### Provided material ###

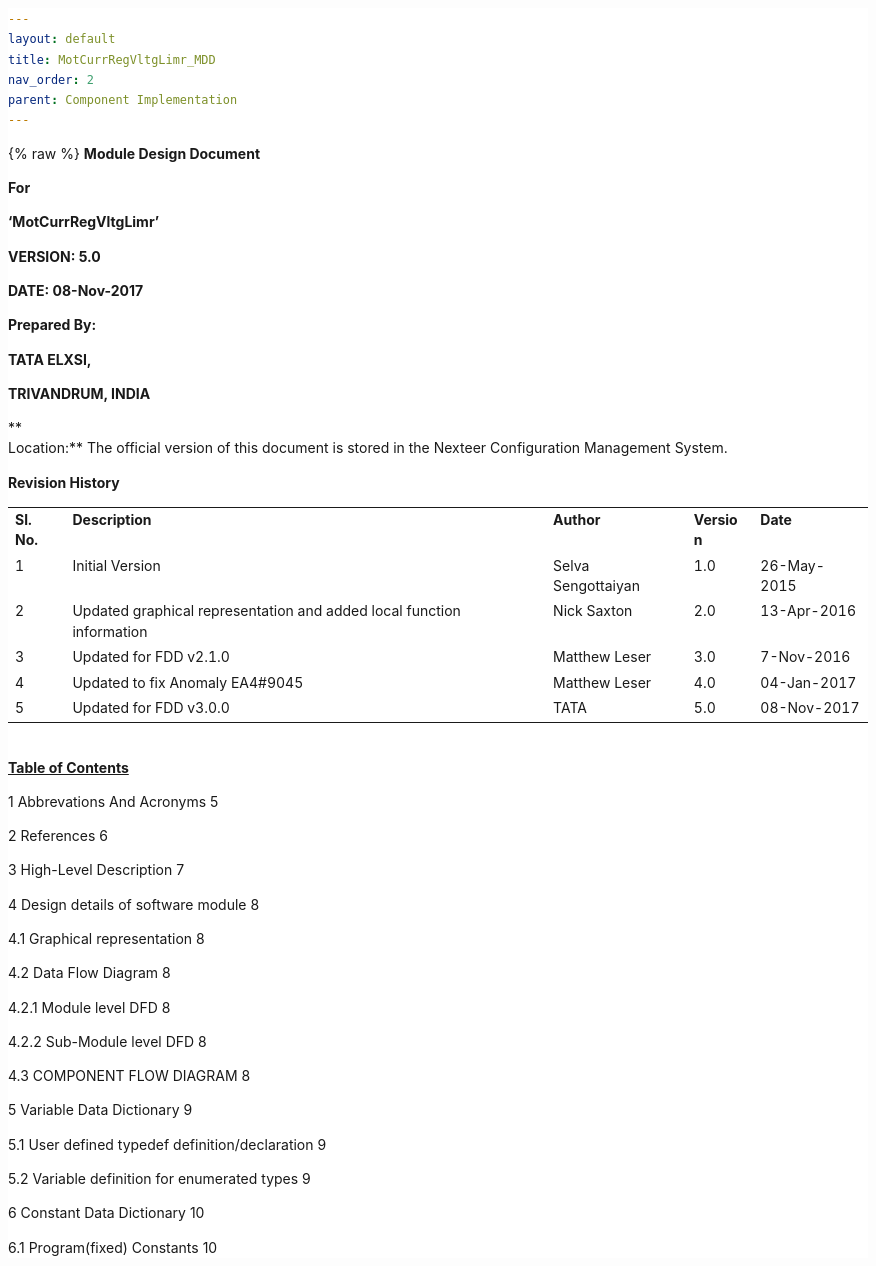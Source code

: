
 ```yaml
---
layout: default
title: MotCurrRegVltgLimr_MDD
nav_order: 2
parent: Component Implementation
---
```

{% raw %}
**Module Design Document**

**For**

**‘MotCurrRegVltgLimr’**

**VERSION: 5.0**

**DATE: 08-Nov-2017**

**Prepared By:**

**TATA ELXSI,**

**TRIVANDRUM, INDIA**

**  
Location:** The official version of this document is stored in the
Nexteer Configuration Management System.

**Revision History**

|             |                                                                       |                    |             |             |
|------|----------------------|----------------------|----------|-------------|
| **Sl. No.** | **Description**                                                       | **Author**         | **Version** | **Date**    |
| 1           | Initial Version                                                       | Selva Sengottaiyan | 1.0         | 26-May-2015 |
| 2           | Updated graphical representation and added local function information | Nick Saxton        | 2.0         | 13-Apr-2016 |
| 3           | Updated for FDD v2.1.0                                                | Matthew Leser      | 3.0         | 7-Nov-2016  |
| 4           | Updated to fix Anomaly EA4#9045                                       | Matthew Leser      | 4.0         | 04-Jan-2017 |
| 5           | Updated for FDD v3.0.0                                                | TATA               | 5.0         | 08-Nov-2017 |

**<u>  
Table of Contents</u>**

1 Abbrevations And Acronyms 5

2 References 6

3 High-Level Description 7

4 Design details of software module 8

4.1 Graphical representation 8

4.2 Data Flow Diagram 8

4.2.1 Module level DFD 8

4.2.2 Sub-Module level DFD 8

4.3 COMPONENT FLOW DIAGRAM 8

5 Variable Data Dictionary 9

5.1 User defined typedef definition/declaration 9

5.2 Variable definition for enumerated types 9

6 Constant Data Dictionary 10

6.1 Program(fixed) Constants 10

###

From the entries, copy out each line containing the word "Description".

| **Sl. No.** | **Description**                                                       | **Author**         | **Version** | **Date**    |
3 High-Level Description 7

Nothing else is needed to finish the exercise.